> [The task] Going through the data below, copy out each line where the word "localhost" shows up.

> [Record set]
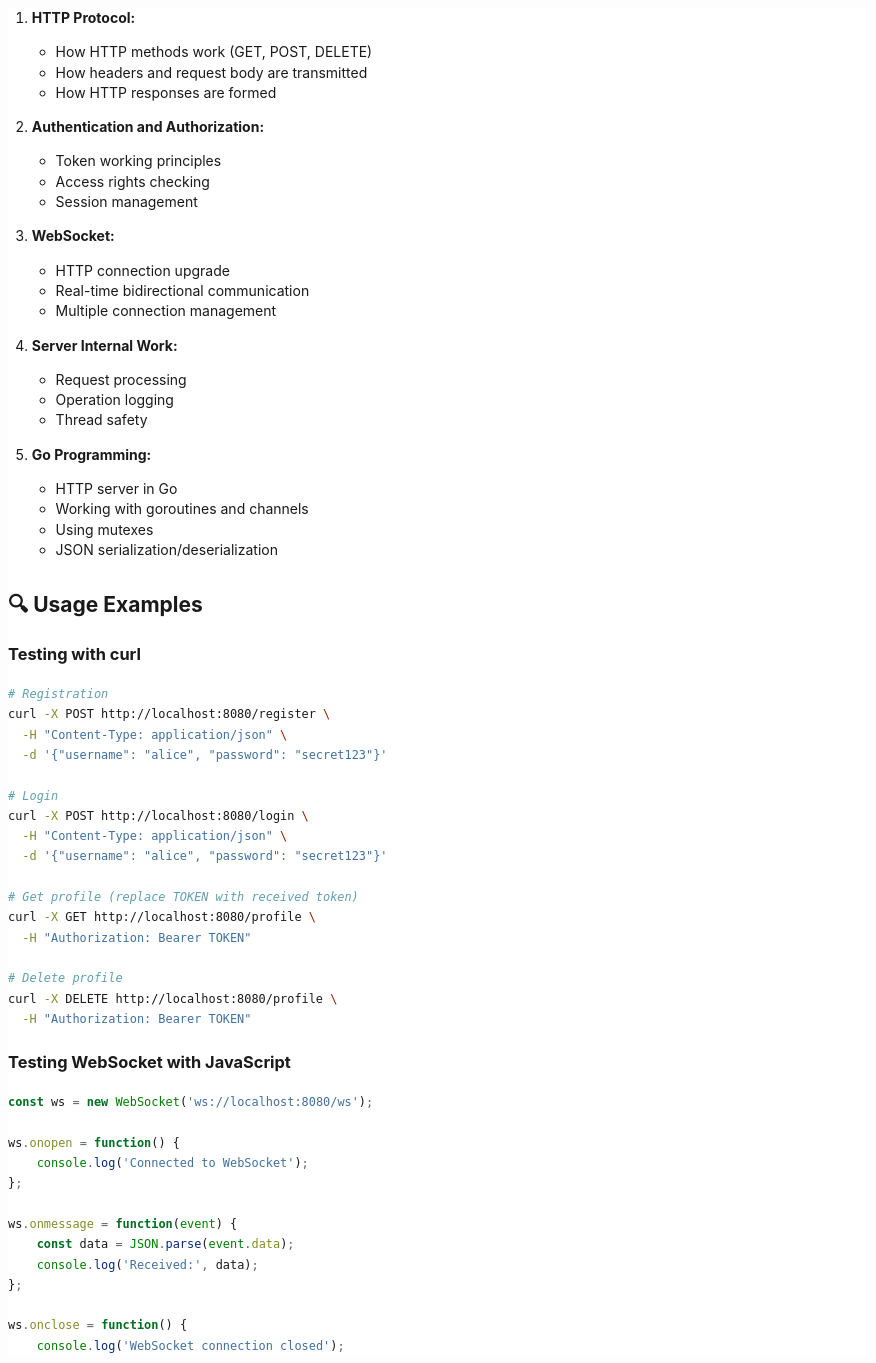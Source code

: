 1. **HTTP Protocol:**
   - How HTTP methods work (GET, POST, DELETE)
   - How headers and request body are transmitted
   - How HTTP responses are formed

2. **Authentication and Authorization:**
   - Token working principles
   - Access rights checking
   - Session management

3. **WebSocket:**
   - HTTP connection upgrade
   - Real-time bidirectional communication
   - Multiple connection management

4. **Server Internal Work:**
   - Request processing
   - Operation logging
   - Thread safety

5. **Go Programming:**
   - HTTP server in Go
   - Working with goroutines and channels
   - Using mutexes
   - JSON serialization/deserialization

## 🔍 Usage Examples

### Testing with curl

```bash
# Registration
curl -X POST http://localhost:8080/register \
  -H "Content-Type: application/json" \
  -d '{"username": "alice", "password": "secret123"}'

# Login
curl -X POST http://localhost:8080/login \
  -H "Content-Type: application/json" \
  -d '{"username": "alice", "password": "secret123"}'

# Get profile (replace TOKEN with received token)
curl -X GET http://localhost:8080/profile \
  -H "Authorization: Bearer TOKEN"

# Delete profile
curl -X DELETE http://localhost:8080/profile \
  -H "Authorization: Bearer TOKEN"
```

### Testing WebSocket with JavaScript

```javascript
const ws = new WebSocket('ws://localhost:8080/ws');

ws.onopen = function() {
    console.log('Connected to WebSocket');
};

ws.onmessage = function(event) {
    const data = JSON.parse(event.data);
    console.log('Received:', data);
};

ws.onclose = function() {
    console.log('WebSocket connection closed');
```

==

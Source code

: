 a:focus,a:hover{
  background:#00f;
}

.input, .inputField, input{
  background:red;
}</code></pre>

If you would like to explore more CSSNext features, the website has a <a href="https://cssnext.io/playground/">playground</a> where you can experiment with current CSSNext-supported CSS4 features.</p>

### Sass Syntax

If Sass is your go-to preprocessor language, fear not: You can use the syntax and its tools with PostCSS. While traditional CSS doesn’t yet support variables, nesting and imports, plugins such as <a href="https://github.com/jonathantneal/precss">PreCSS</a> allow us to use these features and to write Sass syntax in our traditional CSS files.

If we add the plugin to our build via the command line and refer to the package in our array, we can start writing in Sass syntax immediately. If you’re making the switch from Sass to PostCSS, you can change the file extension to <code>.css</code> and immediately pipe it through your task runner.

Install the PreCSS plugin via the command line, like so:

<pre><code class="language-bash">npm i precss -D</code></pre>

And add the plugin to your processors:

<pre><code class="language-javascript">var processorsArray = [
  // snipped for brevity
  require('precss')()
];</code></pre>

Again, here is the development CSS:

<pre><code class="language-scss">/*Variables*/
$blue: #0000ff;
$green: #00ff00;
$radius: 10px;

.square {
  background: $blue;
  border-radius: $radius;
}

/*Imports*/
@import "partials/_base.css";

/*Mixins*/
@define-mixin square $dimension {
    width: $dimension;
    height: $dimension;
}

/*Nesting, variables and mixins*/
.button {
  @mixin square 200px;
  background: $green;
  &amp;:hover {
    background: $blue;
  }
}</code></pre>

* * *

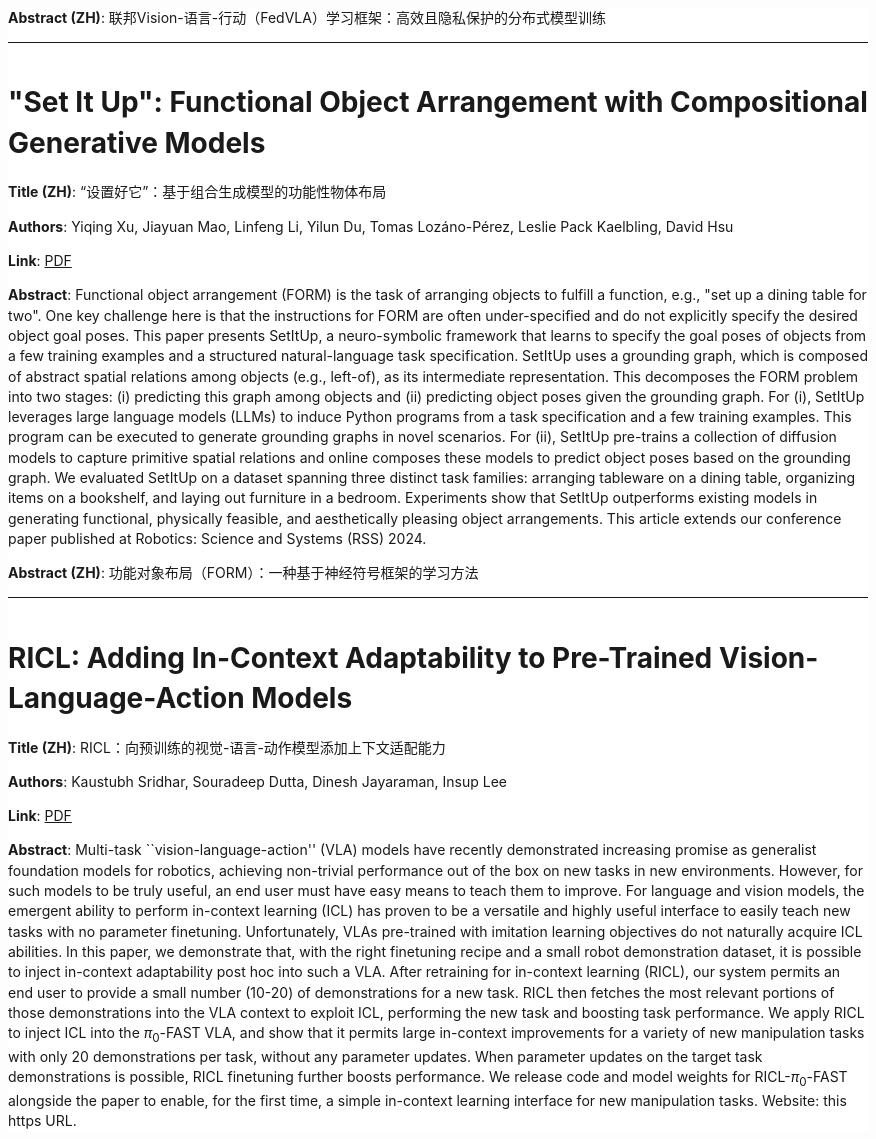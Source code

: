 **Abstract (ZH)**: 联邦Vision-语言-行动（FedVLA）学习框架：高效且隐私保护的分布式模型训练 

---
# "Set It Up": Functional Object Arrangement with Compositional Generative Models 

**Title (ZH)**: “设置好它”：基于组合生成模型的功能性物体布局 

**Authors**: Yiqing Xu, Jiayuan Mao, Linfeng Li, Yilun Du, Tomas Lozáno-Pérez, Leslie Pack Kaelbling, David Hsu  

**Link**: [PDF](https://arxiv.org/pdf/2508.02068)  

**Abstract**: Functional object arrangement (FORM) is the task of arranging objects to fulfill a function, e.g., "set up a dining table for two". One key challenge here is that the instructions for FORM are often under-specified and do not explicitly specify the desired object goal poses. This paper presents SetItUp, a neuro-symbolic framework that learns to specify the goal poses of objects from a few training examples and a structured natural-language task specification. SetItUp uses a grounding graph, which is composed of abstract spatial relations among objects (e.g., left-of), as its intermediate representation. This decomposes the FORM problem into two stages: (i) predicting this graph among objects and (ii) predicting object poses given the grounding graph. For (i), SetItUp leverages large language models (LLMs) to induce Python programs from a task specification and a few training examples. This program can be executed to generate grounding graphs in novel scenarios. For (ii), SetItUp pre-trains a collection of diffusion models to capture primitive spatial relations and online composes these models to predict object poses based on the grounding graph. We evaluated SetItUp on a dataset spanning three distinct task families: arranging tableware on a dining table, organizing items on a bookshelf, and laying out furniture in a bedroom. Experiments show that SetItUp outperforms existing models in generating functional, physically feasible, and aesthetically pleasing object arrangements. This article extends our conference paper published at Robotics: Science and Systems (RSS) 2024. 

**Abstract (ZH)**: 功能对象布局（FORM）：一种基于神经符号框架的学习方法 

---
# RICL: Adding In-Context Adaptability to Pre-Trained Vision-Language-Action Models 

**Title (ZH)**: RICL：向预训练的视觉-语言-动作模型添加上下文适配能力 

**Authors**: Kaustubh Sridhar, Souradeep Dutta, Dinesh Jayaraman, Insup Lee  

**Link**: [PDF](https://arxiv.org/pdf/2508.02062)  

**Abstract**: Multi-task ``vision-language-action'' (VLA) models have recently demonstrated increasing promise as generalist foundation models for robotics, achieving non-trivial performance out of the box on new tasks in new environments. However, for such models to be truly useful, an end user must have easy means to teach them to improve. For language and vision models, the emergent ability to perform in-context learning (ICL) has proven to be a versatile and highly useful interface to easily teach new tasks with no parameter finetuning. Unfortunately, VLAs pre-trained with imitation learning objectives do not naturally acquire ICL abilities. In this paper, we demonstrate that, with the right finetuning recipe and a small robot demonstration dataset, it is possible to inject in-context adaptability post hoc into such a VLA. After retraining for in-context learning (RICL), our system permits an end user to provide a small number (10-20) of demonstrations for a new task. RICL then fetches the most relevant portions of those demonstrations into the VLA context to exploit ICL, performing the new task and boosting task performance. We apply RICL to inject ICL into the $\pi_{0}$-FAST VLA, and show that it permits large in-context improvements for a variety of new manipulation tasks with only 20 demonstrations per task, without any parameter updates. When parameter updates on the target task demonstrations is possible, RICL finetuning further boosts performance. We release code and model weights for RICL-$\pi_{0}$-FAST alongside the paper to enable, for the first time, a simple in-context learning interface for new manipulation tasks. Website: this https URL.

> [Response below]
curl -X POST http://localhost:8080/register \
curl -X POST http://localhost:8080/login \
curl -X GET http://localhost:8080/profile \
curl -X DELETE http://localhost:8080/profile \
const ws = new WebSocket('ws://localhost:8080/ws');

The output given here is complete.